Старинов изменился. Видимо, он не просто устал, а прямо как-то внутренне посерел, словно в нём кто-то выкрутил ручку яркости на минимум. И всё же, стоило ему поймать ошарашенный взгляд Лёхи, как он вдруг расплылся в улыбке, и в глазах мелькнуло что-то живое.
— Лёха! — сказал он с неподдельной теплотой и, по здешней московской традиции, полез целоваться.
Наш герой, внутренне давно окрестив этот обычай гомосятиной и имея богатый опыт уклонения от подобных форм проявления мужской дружбы, привычно отшагнул в сторону. Вместо этого он крепко ухватил Илью за руку и как следует потряс её, оглядев его с удовольствием.

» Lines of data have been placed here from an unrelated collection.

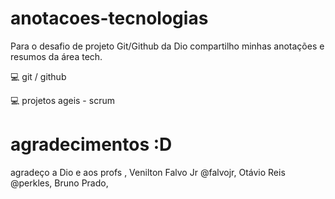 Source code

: # anotacoes-tecnologias
Para o desafio de projeto Git/Github da Dio compartilho minhas anotações e resumos da área tech.

:computer: git / github

:computer: projetos ageis - scrum

# agradecimentos :D
agradeço a Dio e aos profs  , Venilton Falvo Jr @falvojr, Otávio Reis @perkles, Bruno Prado, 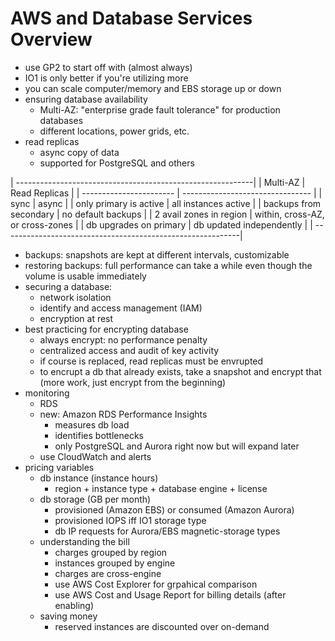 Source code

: # AWS and Database Services Overview

- use GP2 to start off with (almost always)
- IO1 is only better if you're utilizing more
- you can scale computer/memory and EBS storage up or down
- ensuring database availability
  - Multi-AZ: "enterprise grade fault tolerance" for production databases
  - different locations, power grids, etc.
- read replicas
  - async copy of data
  - supported for PostgreSQL and others

| -----------------------------------------------------------|
| Multi-AZ                | Read Replicas                    |
| ----------------------- | -------------------------------- |
| sync                    | async                            |
| only primary is active  | all instances active             |
| backups from secondary  | no default backups               |
| 2 avail zones in region | within, cross-AZ, or cross-zones |
| db upgrades on primary  | db updated independently         |
| -----------------------------------------------------------|

- backups: snapshots are kept at different intervals, customizable
- restoring backups: full performance can take a while even though the volume is usable immediately
- securing a database:
  - network isolation
  - identify and access management (IAM)
  - encryption at rest
- best practicing for encrypting database
  - always encrypt: no performance penalty
  - centralized access and audit of key activity
  - if course is replaced, read replicas must be envrupted
  - to encrupt a db that already exists, take a snapshot and encrypt that (more work, just encrypt from the beginning)
- monitoring
  - RDS
  - new: Amazon RDS Performance Insights
      - measures db load
      - identifies bottlenecks
      - only PostgreSQL and Aurora right now but will expand later
  - use CloudWatch and alerts
- pricing variables
  - db instance (instance hours)
    - region + instance type + database engine + license
  - db storage (GB per month)
    - provisioned (Amazon EBS) or consumed (Amazon Aurora)
    - provisioned IOPS iff IO1 storage type
    - db IP requests for Aurora/EBS magnetic-storage types
  - understanding the bill
    - charges grouped by region
    - instances grouped by engine
    - charges are cross-engine
    - use AWS Cost Explorer for grpahical comparison
    - use AWS Cost and Usage Report for billing details (after enabling)
  - saving money
    - reserved instances are discounted over on-demand

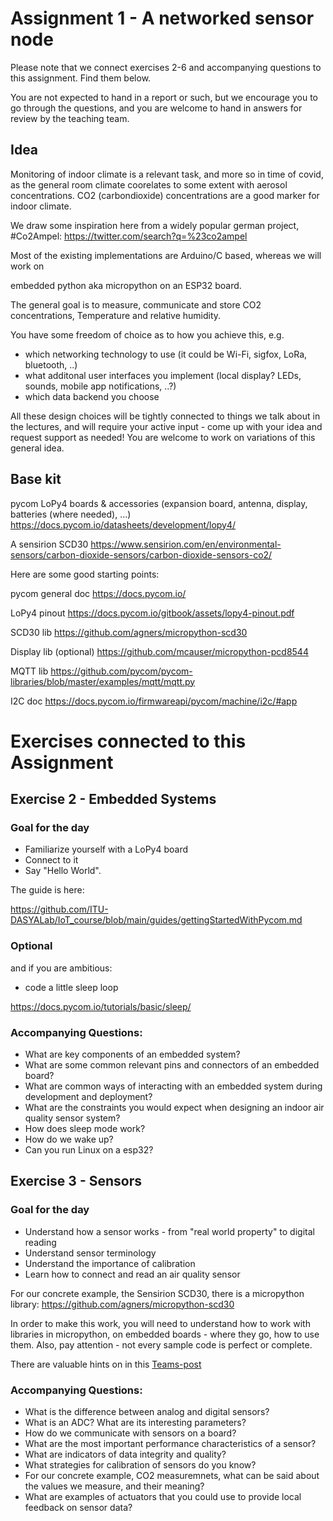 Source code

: # Assignment 1 - A networked sensor node

Please note that we connect exercises 2-6 and accompanying questions to this assignment.
Find them below.

You are not expected to hand in a report or such, but we encourage you to go through the questions,
and you are welcome to hand in answers for review by the teaching team.

## Idea

Monitoring of indoor climate is a relevant task, and more so in time of covid,
as the general room climate coorelates to some extent with aerosol concentrations.
CO2 (carbondioxide) concentrations are a good marker for indoor climate.

We draw some inspiration here from a widely popular german project, #Co2Ampel:
https://twitter.com/search?q=%23co2ampel

Most of the existing implementations are Arduino/C based, whereas we will work on

embedded python aka micropython on an ESP32 board.

The general goal is to measure, communicate and store CO2 concentrations, Temperature and relative humidity.

You have some freedom of choice as to how you achieve this, e.g.

- which networking technology to use (it could be Wi-Fi, sigfox, LoRa, bluetooth, ..)
- what additonal user interfaces you implement (local display? LEDs, sounds, mobile app notifications, ..?)
- which data backend you choose

All these design choices will be tightly connected to things we talk about in the lectures, and will require your active input -
come up with your idea and request support as needed! You are welcome to work on variations of this general idea.

## Base kit

pycom LoPy4 boards & accessories (expansion board, antenna, display, batteries (where needed), ...)
https://docs.pycom.io/datasheets/development/lopy4/

A sensirion SCD30
https://www.sensirion.com/en/environmental-sensors/carbon-dioxide-sensors/carbon-dioxide-sensors-co2/


Here are some good starting points:

pycom general doc
https://docs.pycom.io/

LoPy4 pinout
https://docs.pycom.io/gitbook/assets/lopy4-pinout.pdf

SCD30 lib
https://github.com/agners/micropython-scd30

Display lib (optional)
https://github.com/mcauser/micropython-pcd8544

MQTT lib
https://github.com/pycom/pycom-libraries/blob/master/examples/mqtt/mqtt.py

I2C doc
https://docs.pycom.io/firmwareapi/pycom/machine/i2c/#app

# Exercises connected to this Assignment


## Exercise 2 - Embedded Systems

### Goal for the day

  * Familiarize yourself with a LoPy4 board
  * Connect to it
  * Say "Hello World".

The guide is here:

https://github.com/ITU-DASYALab/IoT_course/blob/main/guides/gettingStartedWithPycom.md

### Optional

and if you are ambitious:

  * code a little sleep loop

https://docs.pycom.io/tutorials/basic/sleep/


### Accompanying Questions:

  * What are key components of an embedded system?
  * What are some common relevant pins and connectors of an embedded board?
  * What are common ways of interacting with an embedded system during development and deployment?
  * What are the constraints you would expect when designing an indoor air quality sensor system?
  * How does sleep mode work? 
  * How do we wake up?
  * Can you run Linux on a esp32?

## Exercise 3 - Sensors

### Goal for the day

  * Understand how a sensor works - from "real world property" to digital reading
  * Understand sensor terminology
  * Understand the importance of calibration
  * Learn how to connect and read an air quality sensor

For our concrete example, the Sensirion SCD30, there is a micropython library:
https://github.com/agners/micropython-scd30

In order to make this work, you will need to understand how to work with libraries in micropython,
on embedded boards - where they go, how to use them.
Also, pay attention - not every sample code is perfect or complete.

There are valuable hints on in this [Teams-post](https://teams.microsoft.com/l/message/19:ebx-0qQEyExpjRK8hQpPJFXx72WsjsymOEbmUx8r3dY1@thread.tacv2/1644422368141?tenantId=bea229b6-7a08-4086-b44c-71f57f716bdb&groupId=5b99cef7-1831-4e1d-8a36-06654ffca320&parentMessageId=1644422368141&teamName=IoT2022&channelName=General&createdTime=1644422368141)

### Accompanying Questions:

- What is the difference between analog and digital sensors?
- What is an ADC? What are its interesting parameters?
- How do we communicate with sensors on a board?
- What are the most important performance characteristics of a sensor?
- What are indicators of data integrity and quality?
- What strategies for calibration of sensors do you know?
- For our concrete example, CO2 measuremnets, what can be said about the values we measure, and their meaning?
- What are examples of actuators that you could use to provide local feedback on sensor data?



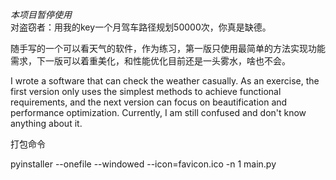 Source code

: *本项目暂停使用*  
对盗窃者：用我的key一个月驾车路径规划50000次，你真是缺德。  



随手写的一个可以看天气的软件，作为练习，第一版只使用最简单的方法实现功能需求，下一版可以着重美化，和性能优化目前还是一头雾水，啥也不会。


I wrote a software that can check the weather casually.
As an exercise, the first version only uses the simplest methods to achieve functional requirements,
and the next version can focus on beautification and performance optimization. Currently,
I am still confused and don't know anything about it.  



打包命令  

pyinstaller --onefile --windowed --icon=favicon.ico -n 1 main.py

— Ты как тут? — некоторое время они делились новостями в духе «а у нас, а у вас», пока Старинов хитро не заулыбался:
— Пошли со мной, с кем познакомлю!
Они углубились в ещё более узкие и, казалось, ещё более кривые коридоры Наркомата обороны. Старинов уверенно постучал в одну из дверей с табличкой, на которой выцветшими буквами значилось:
«4-й отдел Инженерного управления РККА».
Дождавшись глухого «Войдите», он затащил Лёху в небольшой кабинет и, чуть повернувшись боком, представил:
— Аркадий Фёдорович, разрешите представить вам моего друга по командировке — Алексей Максимович… — тут Старинов сделал театральную паузу — ХРЕНОВ! Уже капитан, как я посмотрю.
Потом, с особым смаком, повернулся к Лёхе и, хитро улыбаясь, произнёс:
— Алексей, это мой начальник, Аркадий Фёдорович… тоже ХРЕНОВ. Полковник.
В наступившей тишине два Хреновых — один в чёрной флотской шинели с пропеллером и якорем на петлицах, другой в аккуратном кителе с петлицами чёрного цвета и двумя скрещенными топорами — с лёгким охреневанием уставились друг на друга.
Декабрь 1937 года. Кремль, город Москва.
Разговор, начавшийся с падения в здании на Хамовнической набережной, продолжился на морозном ветру Москвы-реки конца декабря. На набережной ветер с реки врезался в лицо ледяными иглами. После испанской жары Лёха зябко передёрнул плечами, поправил ворот шинели, а Илья, не сбавляя шага, только глубже натянул шапку, словно это могло спасти от декабрьского мороза, и двинулся к спуску к реке.
Москва-река под ними была закована в лёд, белёсый и матовый, с тропинкой, протоптанной смельчаками, для которых мост — лишний крюк.
— Ты ж без жилья тут? В гостинице? — спросил Илья, шагая уверенно, как по асфальту. — Пойдём тогда ко мне, я на той стороне живу. По дороге и поговорим, чтобы Аню не нервировать.
Они сошли с набережной на лёд. Под сапогами хрустел наст, сквозь снег местами поблёскивала голубоватая корка. Где-то под ними, в глубине, глухо постанывала под давлением течения речная броня, но Илья шёл так спокойно, будто всю жизнь по льду маршировал.
На другом берегу Нескучный сад выглядел тёмным, почти чёрным силуэтом; редкие фонари выхватывали из мрака искривлённые ветви и сугробы. Они вошли под старые липы и каштаны, снег приглушил звуки города, оставив лишь скрип их сапог и редкие хлопья, что срывались с веток.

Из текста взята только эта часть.